Formée à l’école des traditions au sein de plusieurs troupes réputées en Côte d’Ivoire et sur sa terre natale du Burkina Faso, la chanteuse Kady Diarra s’efforce, sur son second album Noumou, de rendre sa culture accessible au plus grand nombre.

RFI Musique : Qu’est-ce qui vous a amené à prendre une direction musicale plus contemporaine sur ce nouvel album ?
Kady Diarra :
Le disque précédent était très traditionnel et je me suis dit que ce serait bien d’ouvrir en grand les portes de la musique burkinabé au lieu de s’enfermer. J’ai essayé de la moderniser, de lui donner d’autres couleurs. Utiliser tel ou tel instrument pour faire voyager le public, qu’il aille vers mon pays mais qu’il trouve aussi un peu de ses racines avec les cuivres, la basse, les guitares…

Vous avez aussi une solide expérience de danseuse. Pourquoi avoir finalement cherché à vous faire connaître en tant que chanteuse ?
Les deux font partie de moi. Sans cela, je ne peux pas vivre. Toute petite, à l’âge de sept ans, je suivais ma mère et ma grand-mère dans les cérémonies, les mariages où elles chantaient et dansaient. Je voyais comment le cœur du public vibrait avec elles. Après, en 1984, je me suis retrouvée en tant que chanteuse danseuse dans le groupe Sidoya, qui avait été formé dans le même esprit que les Petits Chanteurs aux poings levés et les Colombes de la révolution créés par Thomas Sankara. En 1992, au Burkina, j’ai été embauchée par les ballets Coba du Houet et ensuite j’ai travaillé avec la troupe Suruntu Kunu. On a beaucoup tourné en Europe. C’est seulement en 1996 que je me suis dit que je devais chanter pour moi-même, au lieu de le faire pour les autres.

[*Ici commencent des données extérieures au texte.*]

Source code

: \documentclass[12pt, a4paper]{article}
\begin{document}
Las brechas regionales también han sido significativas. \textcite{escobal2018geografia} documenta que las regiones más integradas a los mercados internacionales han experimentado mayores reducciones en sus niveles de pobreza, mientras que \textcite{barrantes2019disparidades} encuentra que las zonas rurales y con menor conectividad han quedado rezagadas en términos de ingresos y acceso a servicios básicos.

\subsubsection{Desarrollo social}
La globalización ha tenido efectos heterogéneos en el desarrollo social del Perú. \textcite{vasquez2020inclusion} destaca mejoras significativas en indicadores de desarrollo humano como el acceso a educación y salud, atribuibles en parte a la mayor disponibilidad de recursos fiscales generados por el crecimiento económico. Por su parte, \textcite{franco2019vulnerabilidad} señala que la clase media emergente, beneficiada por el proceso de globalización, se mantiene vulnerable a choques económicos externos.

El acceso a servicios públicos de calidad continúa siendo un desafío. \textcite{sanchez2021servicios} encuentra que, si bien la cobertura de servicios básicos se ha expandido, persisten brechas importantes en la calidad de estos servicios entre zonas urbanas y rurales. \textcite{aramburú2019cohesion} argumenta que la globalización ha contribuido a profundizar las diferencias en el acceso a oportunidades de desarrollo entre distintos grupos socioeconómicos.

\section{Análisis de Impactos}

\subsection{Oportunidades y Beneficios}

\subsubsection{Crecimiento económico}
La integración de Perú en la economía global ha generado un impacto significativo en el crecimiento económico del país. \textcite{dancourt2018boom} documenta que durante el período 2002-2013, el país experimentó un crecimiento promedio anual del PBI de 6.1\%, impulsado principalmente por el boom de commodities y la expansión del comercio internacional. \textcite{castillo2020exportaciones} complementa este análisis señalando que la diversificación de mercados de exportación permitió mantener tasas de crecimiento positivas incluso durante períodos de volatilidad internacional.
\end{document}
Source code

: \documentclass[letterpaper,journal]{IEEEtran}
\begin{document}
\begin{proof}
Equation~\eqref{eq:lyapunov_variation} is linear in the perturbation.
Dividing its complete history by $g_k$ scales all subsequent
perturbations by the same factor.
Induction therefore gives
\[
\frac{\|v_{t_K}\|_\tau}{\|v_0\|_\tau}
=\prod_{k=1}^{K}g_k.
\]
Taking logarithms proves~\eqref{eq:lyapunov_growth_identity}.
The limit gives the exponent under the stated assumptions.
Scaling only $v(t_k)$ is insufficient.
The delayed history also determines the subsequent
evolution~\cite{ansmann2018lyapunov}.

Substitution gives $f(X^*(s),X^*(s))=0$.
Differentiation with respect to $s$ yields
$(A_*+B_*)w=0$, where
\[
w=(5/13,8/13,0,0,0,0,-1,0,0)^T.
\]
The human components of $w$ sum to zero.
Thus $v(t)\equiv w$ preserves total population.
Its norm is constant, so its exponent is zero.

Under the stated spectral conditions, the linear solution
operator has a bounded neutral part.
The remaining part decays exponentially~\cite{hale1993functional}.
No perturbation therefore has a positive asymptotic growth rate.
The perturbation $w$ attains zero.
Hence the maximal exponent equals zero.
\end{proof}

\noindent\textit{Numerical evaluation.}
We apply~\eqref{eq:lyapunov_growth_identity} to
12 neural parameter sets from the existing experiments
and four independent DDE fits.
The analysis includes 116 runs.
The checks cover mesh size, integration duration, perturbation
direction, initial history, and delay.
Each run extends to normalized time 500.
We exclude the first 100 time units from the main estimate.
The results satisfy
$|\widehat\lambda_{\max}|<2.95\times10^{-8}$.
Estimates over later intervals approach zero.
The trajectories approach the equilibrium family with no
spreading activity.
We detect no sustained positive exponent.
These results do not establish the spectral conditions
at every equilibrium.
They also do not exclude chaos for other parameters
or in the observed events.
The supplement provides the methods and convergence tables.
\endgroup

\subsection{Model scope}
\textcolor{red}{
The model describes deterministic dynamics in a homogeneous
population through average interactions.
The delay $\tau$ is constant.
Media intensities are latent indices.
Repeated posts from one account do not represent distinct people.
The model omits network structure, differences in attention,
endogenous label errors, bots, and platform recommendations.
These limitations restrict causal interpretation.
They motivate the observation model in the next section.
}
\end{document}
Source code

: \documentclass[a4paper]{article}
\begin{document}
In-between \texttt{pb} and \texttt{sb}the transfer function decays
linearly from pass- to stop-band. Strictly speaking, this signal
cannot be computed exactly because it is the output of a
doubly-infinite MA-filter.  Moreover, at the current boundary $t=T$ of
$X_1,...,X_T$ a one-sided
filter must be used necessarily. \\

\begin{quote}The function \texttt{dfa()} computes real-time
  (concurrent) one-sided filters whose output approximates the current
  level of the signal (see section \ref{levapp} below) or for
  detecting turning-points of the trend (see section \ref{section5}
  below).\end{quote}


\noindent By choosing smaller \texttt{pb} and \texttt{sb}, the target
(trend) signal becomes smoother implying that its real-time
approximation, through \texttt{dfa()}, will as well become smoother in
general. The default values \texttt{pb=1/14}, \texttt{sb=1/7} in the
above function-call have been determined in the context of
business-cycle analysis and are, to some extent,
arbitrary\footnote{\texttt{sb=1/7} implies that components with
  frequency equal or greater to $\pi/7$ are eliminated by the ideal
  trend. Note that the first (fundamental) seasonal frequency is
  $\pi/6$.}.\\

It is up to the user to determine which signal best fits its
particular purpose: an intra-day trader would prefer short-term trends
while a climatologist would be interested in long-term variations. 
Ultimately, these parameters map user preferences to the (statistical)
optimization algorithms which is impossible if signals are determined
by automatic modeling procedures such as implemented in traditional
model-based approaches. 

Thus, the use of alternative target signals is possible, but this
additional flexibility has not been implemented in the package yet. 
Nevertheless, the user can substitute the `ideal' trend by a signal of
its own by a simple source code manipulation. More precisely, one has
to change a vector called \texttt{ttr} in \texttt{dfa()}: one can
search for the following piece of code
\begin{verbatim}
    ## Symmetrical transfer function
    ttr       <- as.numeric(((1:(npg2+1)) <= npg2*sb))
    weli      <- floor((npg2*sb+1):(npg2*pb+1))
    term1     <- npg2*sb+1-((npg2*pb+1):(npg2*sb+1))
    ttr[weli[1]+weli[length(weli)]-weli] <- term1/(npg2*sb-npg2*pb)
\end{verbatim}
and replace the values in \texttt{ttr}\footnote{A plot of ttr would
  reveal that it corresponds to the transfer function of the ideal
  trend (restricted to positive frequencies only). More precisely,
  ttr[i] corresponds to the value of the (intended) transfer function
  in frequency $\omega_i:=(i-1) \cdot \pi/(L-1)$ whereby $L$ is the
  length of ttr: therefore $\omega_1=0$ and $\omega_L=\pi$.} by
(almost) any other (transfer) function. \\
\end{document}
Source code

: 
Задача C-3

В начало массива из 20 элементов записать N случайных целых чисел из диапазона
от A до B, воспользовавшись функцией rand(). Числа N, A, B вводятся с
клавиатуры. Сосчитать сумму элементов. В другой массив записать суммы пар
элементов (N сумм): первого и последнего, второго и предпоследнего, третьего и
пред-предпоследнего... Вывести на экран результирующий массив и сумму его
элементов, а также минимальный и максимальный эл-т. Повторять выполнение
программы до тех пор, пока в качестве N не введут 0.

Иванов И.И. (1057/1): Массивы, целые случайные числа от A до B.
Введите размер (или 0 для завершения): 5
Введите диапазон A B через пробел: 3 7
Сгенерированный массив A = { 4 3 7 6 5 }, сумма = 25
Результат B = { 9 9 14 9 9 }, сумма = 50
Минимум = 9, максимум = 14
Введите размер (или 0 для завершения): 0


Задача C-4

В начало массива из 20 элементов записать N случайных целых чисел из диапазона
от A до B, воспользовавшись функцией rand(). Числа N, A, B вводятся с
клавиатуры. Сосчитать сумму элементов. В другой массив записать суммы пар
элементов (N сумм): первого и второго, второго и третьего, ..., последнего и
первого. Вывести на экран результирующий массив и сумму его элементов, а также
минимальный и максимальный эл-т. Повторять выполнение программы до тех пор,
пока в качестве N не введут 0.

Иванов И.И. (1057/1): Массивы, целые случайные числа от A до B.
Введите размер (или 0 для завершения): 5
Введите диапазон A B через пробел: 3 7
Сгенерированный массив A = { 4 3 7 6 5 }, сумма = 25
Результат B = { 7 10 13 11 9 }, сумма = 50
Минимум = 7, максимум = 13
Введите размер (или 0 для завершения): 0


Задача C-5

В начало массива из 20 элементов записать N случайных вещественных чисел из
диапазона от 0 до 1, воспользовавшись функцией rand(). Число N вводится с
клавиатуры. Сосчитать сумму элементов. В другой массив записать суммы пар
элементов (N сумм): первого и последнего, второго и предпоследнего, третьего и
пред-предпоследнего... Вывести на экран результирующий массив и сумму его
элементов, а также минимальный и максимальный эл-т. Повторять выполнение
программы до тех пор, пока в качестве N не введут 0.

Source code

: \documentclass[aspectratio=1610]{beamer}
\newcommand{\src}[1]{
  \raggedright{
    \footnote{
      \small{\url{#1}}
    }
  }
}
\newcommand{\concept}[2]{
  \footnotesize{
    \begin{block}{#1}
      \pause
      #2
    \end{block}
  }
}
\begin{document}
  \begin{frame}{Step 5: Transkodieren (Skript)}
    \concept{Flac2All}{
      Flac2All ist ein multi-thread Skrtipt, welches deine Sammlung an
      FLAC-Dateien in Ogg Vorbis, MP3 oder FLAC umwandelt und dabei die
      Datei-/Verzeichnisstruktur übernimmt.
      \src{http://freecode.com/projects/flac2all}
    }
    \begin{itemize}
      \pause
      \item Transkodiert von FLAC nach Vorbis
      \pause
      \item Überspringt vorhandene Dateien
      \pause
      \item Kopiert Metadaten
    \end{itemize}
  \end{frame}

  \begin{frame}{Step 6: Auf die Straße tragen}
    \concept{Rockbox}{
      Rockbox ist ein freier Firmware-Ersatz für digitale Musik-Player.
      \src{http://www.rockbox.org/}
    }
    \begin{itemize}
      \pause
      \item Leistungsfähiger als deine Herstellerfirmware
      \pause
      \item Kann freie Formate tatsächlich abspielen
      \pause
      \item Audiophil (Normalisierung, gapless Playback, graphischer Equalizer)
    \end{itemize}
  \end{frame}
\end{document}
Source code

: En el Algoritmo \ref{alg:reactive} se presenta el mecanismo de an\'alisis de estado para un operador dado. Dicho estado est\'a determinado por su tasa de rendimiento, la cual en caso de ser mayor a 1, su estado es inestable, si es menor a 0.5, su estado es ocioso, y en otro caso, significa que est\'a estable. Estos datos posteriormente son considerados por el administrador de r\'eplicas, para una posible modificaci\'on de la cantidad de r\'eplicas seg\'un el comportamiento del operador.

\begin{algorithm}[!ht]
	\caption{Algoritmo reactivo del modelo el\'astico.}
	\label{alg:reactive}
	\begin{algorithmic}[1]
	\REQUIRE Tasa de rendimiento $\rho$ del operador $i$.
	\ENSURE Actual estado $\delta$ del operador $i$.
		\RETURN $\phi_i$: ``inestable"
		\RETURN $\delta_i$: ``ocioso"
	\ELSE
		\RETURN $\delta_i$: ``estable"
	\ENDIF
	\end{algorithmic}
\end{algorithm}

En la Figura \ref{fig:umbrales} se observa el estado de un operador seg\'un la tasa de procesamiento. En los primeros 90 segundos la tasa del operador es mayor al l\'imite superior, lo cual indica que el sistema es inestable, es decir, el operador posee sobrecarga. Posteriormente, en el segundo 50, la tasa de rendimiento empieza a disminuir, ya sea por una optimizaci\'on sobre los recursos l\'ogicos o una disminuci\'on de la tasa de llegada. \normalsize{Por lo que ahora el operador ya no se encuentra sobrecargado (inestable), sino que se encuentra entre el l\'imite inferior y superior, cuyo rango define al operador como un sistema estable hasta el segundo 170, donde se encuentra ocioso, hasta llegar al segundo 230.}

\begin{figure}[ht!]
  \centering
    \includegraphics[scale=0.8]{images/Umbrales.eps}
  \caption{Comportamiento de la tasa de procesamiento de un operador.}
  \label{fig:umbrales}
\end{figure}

Quel est le point de départ de votre carrière solo ?
Tout est parti de mon premier concert au Théâtre de l’Amitié, à Ouagadougou, le 4 aout 1996. Au Burkina, c’est rare que les femmes soient devant. Les hommes ont toujours le pouvoir ! En 1998, je me suis présentée à la Semaine nationale de la culture à Ouagadougou avec mon propre groupe. Mais entre temps, j’ai également travaillé pour d’autres formations comme Gondwana, avec trois Suisses allemands et deux autres Burkinabés.

Est-ce que votre manière de penser la musique a changé depuis que vous vous êtes installée en France ?
Oui, parce que d’un point de vue musical, on ne voit pas les choses de la même façon. En France, les ordinateurs sont là. On peut enregistrer avec un dictaphone. Mais au village, en Afrique, on n’a pas tous ces outils-là entre les mains, on n’a pas toute cette technologie, même si − heureusement − les choses évoluent petit à petit là-bas.

Avez-vous besoin de retourner souvent dans votre pays ?
Je repars au Burkina pour aller me ressourcer. C’est de là-bas que je viens, je ne peux pas oublier mes racines. Quand j’arrive, je vais voir en premier mes proches mais, tout de suite, Il est aussi question de musique. Je me mets directement à appeler les musiciens, à travailler avec eux, à penser à la façon dont je pourrais faire évoluer ma musique. Avec ma famille autour de moi, j’ai des idées qui me viennent automatiquement à l’esprit.